2.1 Grayscale image special effects
The texture function returns a 4-dimensional vector that is the RGBA of a color. We just lightly change the RGB of outColor to G
---->[gray.fsh]----
#version 300 es
precision mediump float;
out vec4 outColor;
in vec2 vTexCoord;
uniform sampler2D sTexture;
void main(){ vec4 color= texture(sTexture, vTexCoord); Vec4 (color.g, color.g, color.g, 1.0); }Copy the code
2.2 Pure black and white image effects
There is also a gray scale calculation method 35911(first from left): G = R * 0.3 + G * 0.59 + B * 0.11; After turning gray, pure black and white images can be obtained according to the gray value, that is, if the pixel value is greater than the threshold value, it is black, and if the pixel value is less than the threshold value, it is white. The color flux can be controlled by changing the threshold value, threshold ↓ and flux ↓. Threshold =0, no, white through the threshold control, not too complex color map can be turned into line draft (third from the left).
#version 300 es
precision mediump float;
out vec4 outColor;
in vec2 vTexCoord;
uniform sampler2D sTexture;
const floatThreshold = 0.3; / / threshold voidmain(){
vec4 color= texture(sTexture, vTexCoord);
float r = color.r;
float g = color.g;
floatb = color.b; G = r * 0.3 + g * 0.59 + b * 0.11; g= g <= threshold ? 0.0, 1.0; Vec4 (g, g, g, 1.0); }Copy the code
2.3 Pass parameter control to shader
Threshold would be a bit weak if it could only be written in shader code. How do you put it into a program for dynamic control?
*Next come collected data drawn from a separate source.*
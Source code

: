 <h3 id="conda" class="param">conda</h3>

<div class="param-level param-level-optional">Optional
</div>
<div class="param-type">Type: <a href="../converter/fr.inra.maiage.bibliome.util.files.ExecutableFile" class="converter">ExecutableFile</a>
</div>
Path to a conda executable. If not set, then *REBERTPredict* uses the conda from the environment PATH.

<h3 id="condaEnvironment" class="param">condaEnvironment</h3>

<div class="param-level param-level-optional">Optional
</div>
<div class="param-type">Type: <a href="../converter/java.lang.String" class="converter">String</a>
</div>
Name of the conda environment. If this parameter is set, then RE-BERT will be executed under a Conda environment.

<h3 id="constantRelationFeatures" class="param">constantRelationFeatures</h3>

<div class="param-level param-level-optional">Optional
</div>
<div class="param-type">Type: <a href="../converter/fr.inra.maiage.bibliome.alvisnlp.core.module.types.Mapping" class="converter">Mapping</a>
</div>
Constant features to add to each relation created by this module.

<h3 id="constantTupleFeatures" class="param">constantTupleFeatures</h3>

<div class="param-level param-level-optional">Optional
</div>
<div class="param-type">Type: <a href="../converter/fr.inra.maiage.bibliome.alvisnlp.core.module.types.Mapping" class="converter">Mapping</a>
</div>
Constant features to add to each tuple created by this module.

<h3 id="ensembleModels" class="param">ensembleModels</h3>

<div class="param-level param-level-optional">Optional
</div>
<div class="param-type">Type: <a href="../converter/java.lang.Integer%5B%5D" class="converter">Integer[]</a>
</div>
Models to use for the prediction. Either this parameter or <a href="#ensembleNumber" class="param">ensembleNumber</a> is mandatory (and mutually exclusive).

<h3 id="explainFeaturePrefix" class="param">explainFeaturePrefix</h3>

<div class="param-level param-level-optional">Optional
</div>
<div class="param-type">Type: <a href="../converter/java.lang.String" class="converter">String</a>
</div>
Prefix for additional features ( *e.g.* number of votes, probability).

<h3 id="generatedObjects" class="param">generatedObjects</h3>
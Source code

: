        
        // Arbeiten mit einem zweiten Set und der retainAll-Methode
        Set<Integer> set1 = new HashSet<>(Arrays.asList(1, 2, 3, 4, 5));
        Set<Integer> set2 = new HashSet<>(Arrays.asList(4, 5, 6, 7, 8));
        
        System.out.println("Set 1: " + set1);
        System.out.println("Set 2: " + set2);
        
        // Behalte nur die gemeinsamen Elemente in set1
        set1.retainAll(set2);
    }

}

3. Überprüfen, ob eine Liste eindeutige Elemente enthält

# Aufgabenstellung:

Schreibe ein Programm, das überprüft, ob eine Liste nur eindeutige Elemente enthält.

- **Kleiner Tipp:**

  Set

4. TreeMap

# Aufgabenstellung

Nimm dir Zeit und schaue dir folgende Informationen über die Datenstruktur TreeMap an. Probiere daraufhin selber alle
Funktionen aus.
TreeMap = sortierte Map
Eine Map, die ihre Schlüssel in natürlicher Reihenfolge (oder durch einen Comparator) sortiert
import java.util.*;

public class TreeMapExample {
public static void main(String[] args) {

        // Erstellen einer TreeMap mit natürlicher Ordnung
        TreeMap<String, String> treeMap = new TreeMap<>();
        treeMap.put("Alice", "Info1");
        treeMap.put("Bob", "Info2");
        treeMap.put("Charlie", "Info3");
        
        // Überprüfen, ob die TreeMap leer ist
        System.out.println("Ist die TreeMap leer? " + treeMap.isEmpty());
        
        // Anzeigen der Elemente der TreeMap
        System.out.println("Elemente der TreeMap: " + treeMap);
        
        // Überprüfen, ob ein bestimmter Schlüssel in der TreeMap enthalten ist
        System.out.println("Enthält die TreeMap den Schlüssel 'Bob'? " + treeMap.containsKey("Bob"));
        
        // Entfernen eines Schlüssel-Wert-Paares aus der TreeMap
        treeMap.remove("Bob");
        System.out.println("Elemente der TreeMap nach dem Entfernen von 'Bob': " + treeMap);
For example:
---->[black_white.fsh]----
#version 300 es
precision mediump float;
out vec4 outColor;
in vec2 vTexCoord;
uniform sampler2D sTexture;
uniform floatuThreshold; / / uniform into the voidmain(){
vec4 color= texture(sTexture, vTexCoord);
float r = color.r;
float g = color.g;
floatb = color.b; G = r * 0.3 + g * 0.59 + b * 0.11; g= g <= uThreshold ? 0.0, 1.0; Vec4 (g, g, g, 1.0); }Copy the code
In fact, the previous vertex entry parameter is similar, in the drawing code to find the uThreshold handle and then assign a value can be followed by setThreshold method set value, external control by a Slider
/ / handle to find uThreshold = GLES30. GlGetUniformLocation (program,"uThreshold");
public void draw() {/ /... GLES30.glUseProgram(program); GLES30.glUniform1f(uThreshold, threshold); / / assignmentCopy the code
Don’t be surprised if you get a feel for shaders, this is just the beginning.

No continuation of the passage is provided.